Yesterday I accompanied Vic on a bit of flat-hunting, as she and Dan are about to move house and dragging themselves through the awful, frustrating process of haranguing letting agents into showing them suitable properties, and half the time ending up with something entirely inappropriate. Yesterday's contribution was actually rather lovely, a large, high, even two-bed in one of Brighton's nicest roads, and possessed of a wonderful, light lounge with a sea-view. Of course it had a single, bitter flaw - where it was ideal in every other respect, the bathroom was just hideous; a tiny, decrepit booth with a miniature hand-basin, 70s toilet and a shower-cubicle that seemed, somehow, to be leaning to one side.

I tried to make the best of it, romanced by the large bedrooms and the beautiful lounge.

"You won't find somewhere that has everything for the money you want to pay", I said. "There'll always be something - a small bedroom, a crap kitchen, an outdated bathroom. At least in this instance the rest of the flat is lovely. It may be worth it".

The words didn't sound quite right coming out of my mouth. The truth is that the shower room was just awful - the sort of thing you might expect to find in the backroom of a filling station alongside a motorway. It came down, Vic pointed out, to pride, as much as anything. What would so-and-so think, we wondered, thinking of a particularly discerning friend. If he wouldn't compromise, why should anyone?

I'm starting to feel really cosy in my flat - having moved in about six months ago and made the initial, perfunctory steps in home-making back then, I've rediscovered my home-making instincts recently. I don't want to live in a scruffy flat, like a student. This means I need to rein in my natural instinct towards hoarding junk, and try to rationalise my possessions. So this week I've been chucking things out, getting stuff sorted. And I've been doing other things too; pruning houseplants, arranging bookshelves, organising paperwork. When I was a bit younger I noted my general messiness with tolerant amusement - when I was a bit older, I thought, I'd be much more organised.
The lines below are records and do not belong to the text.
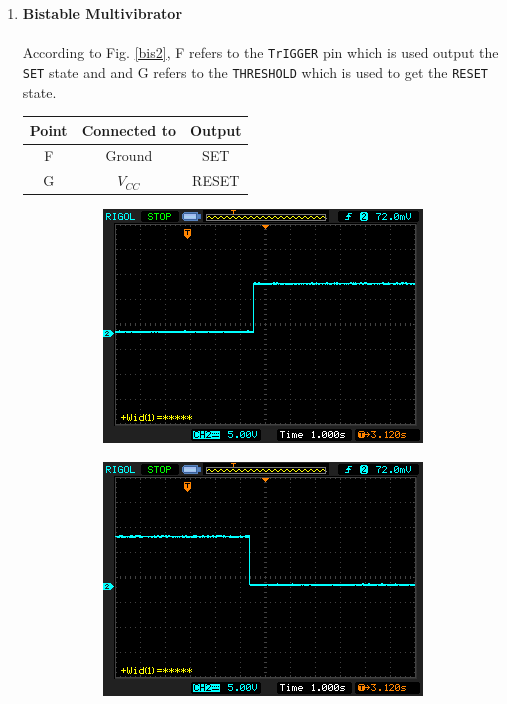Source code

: \begin{enumerate}
\item \textbf{Bistable Multivibrator}\\\\
According to Fig. \ref{bis2}, F refers to the \verb|TrIGGER| pin which is used output the \verb|SET| state and and G refers to the \verb|THRESHOLD| which is used to get the \verb|RESET| state.
\begin{table}[H]
    \centering
    \begin{tabular}{|c|c|c|}\hline
        Point & Connected to & Output \\ \hline
        F & Ground   & SET \\ \hline
        G & $V_{CC}$ & RESET  \\ \hline
    \end{tabular}
\end{table}
\begin{figure}[H]
    \centering
    \begin{subfigure}[b]{0.45\textwidth}
        \centering
        \includegraphics[width=\textwidth]{images/bi2.png}
        \caption{}
    \end{subfigure}
    \hfill
    \begin{subfigure}[b]{0.45\textwidth}
        \centering
        \includegraphics[width=\textwidth]{images/bi4.png}

\end{subfigure}
\end{figure}
\end{enumerate}
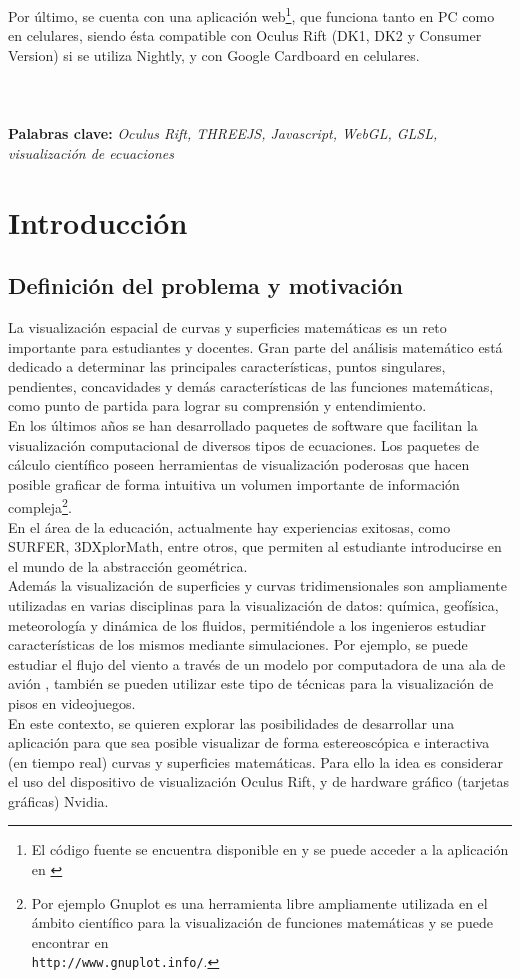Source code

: \documentclass[12pt]{article}
\begin{document}
Por último, se cuenta con una aplicación web\footnote{El código fuente se encuentra disponible en \cite{nuestrocodigo} y se puede acceder a la aplicación en \cite{nuestrositio}}, que funciona  tanto en PC como en celulares, siendo ésta compatible con Oculus Rift (DK1, DK2 y Consumer Version) si se utiliza Nightly, y con Google Cardboard en celulares.
\\
\\
\\
\\
\textbf{Palabras clave:} \textit{Oculus Rift, THREEJS, Javascript, WebGL, GLSL, visualización de ecuaciones} 


\clearpage
\tableofcontents
\clearpage
\section{Introducción}

\subsection{Definición del problema y motivación}
La visualización espacial de curvas y superficies matemáticas es un reto importante para estudiantes y docentes. Gran parte del análisis matemático está dedicado a determinar las principales características, puntos singulares, pendientes, concavidades y demás características de las  funciones matemáticas, como punto de partida para lograr su comprensión y entendimiento.
\\En los últimos años se han desarrollado paquetes de software que facilitan la visualización computacional de diversos tipos de ecuaciones. Los paquetes de cálculo científico poseen herramientas de visualización poderosas que hacen posible graficar de forma intuitiva un volumen importante de información compleja\footnote{Por ejemplo Gnuplot es una herramienta libre ampliamente utilizada en el ámbito científico para la visualización de funciones matemáticas y se puede encontrar en \\\texttt{http://www.gnuplot.info/}\cite{gnuplot}.}.  
\\En el área de la educación, actualmente hay experiencias exitosas, como SURFER\cite{surfer}, 3DXplorMath\cite{dxplormath}, entre otros, que permiten al estudiante introducirse en el mundo de la abstracción geométrica. 
\\Además la visualización de superficies y curvas tridimensionales son ampliamente utilizadas en varias disciplinas para la visualización de datos: química, geofísica, meteorología y dinámica de los fluidos, permitiéndole a los ingenieros estudiar características de los mismos mediante simulaciones. Por ejemplo, se puede estudiar el flujo del viento a través de un modelo por computadora de una ala de avión \cite{aircraftwing}, también se pueden utilizar este tipo de técnicas para la visualización de pisos en videojuegos\cite{realtimerendering}\cite{engine}.
\\En este contexto, se quieren explorar las posibilidades de desarrollar una aplicación para que sea posible visualizar de forma estereoscópica e interactiva (en tiempo real) curvas y superficies matemáticas. Para ello la idea es considerar el uso del dispositivo de visualización Oculus Rift, y de hardware gráfico (tarjetas gráficas) Nvidia.
\end{document}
As it happens, I am more organised than I was as a student - but I'm aware that the transformation hasn't been automatic; I have had to discipline myself into becoming more methodical and ordered. Mostly, it's been pride that's motivated me. When I did move last year I upgraded from a studio, and did so because one night, lying in bed, I thought, "Why can't I have a dinner party? Why don't I have enough space? Other people do, so why don't I?". It was a sense of inadequacy, in part, which made me start looking.

There's a part of me that thinks that if the decision, yesterday, had been mine, I would have been bowled over by the bedrooms and said to myself, no, the bathroom doesn't matter, the rest would be adequate compensation. And I would have taken the flat. It would have been the wrong decision, I think, because it would have been an acceptance that I had to compromise on something that others wouldn't think of giving away.

Sometimes, just as you have to remind yourself to be organised, you have to remind yourself to be proud.

2 comments:

Anonymous said...

Just as you sometimes need to remind yourself NOT to be proud!

Sam G said...

Am I that "particularly discerning friend"? :))

Great post - I hope they find somewhere nice.